- **TASK DESCRIPTION**: In the entries that follow, identify the line containing "inaciogmedeiros@gmail.com" and return it together with all later lines, exactly as they appear.

── DATASET RECORDS ──

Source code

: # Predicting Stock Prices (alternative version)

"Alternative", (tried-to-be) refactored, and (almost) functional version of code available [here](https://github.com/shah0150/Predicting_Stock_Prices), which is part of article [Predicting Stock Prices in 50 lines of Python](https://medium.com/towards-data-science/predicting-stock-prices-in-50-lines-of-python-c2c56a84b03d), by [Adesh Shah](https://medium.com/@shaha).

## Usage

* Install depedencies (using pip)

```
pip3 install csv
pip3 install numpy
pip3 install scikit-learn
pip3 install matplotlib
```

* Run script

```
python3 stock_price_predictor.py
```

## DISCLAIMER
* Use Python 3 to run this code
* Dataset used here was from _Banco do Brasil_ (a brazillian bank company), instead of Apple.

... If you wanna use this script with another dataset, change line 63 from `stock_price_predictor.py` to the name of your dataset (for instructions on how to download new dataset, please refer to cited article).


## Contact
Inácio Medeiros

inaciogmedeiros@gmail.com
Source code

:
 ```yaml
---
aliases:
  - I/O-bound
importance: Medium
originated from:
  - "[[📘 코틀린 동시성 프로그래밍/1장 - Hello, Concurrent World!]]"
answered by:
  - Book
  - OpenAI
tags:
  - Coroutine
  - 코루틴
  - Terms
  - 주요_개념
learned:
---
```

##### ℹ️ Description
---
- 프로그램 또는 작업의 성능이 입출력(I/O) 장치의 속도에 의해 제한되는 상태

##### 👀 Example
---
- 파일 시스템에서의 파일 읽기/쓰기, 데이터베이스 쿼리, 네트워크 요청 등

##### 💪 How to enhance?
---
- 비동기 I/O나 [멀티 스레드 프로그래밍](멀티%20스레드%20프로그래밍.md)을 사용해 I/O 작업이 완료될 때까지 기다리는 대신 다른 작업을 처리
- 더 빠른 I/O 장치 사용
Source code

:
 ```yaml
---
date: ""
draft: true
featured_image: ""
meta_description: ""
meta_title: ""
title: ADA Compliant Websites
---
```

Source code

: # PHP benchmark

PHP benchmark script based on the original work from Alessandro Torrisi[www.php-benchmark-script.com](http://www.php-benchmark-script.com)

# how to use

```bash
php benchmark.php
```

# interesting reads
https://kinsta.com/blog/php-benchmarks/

───

- **SOLUTION FOR THIS PROBLEM**:
inaciogmedeiros@gmail.com
Source code

:
 ```yaml
---
aliases:
  - I/O-bound
importance: Medium
originated from:
  - "[[📘 코틀린 동시성 프로그래밍/1장 - Hello, Concurrent World!]]"
answered by:
  - Book
  - OpenAI
tags:
  - Coroutine
  - 코루틴
  - Terms
  - 주요_개념
learned:
---
```

##### ℹ️ Description
---
- 프로그램 또는 작업의 성능이 입출력(I/O) 장치의 속도에 의해 제한되는 상태

##### 👀 Example
---
- 파일 시스템에서의 파일 읽기/쓰기, 데이터베이스 쿼리, 네트워크 요청 등

##### 💪 How to enhance?
---
- 비동기 I/O나 [멀티 스레드 프로그래밍](멀티%20스레드%20프로그래밍.md)을 사용해 I/O 작업이 완료될 때까지 기다리는 대신 다른 작업을 처리
- 더 빠른 I/O 장치 사용
Source code

:
 ```yaml
---
date: ""
draft: true
featured_image: ""
meta_description: ""
meta_title: ""
title: ADA Compliant Websites
---
```

Source code

: # PHP benchmark

PHP benchmark script based on the original work from Alessandro Torrisi[www.php-benchmark-script.com](http://www.php-benchmark-script.com)

# how to use

```bash
php benchmark.php
```

# interesting reads
https://kinsta.com/blog/php-benchmarks/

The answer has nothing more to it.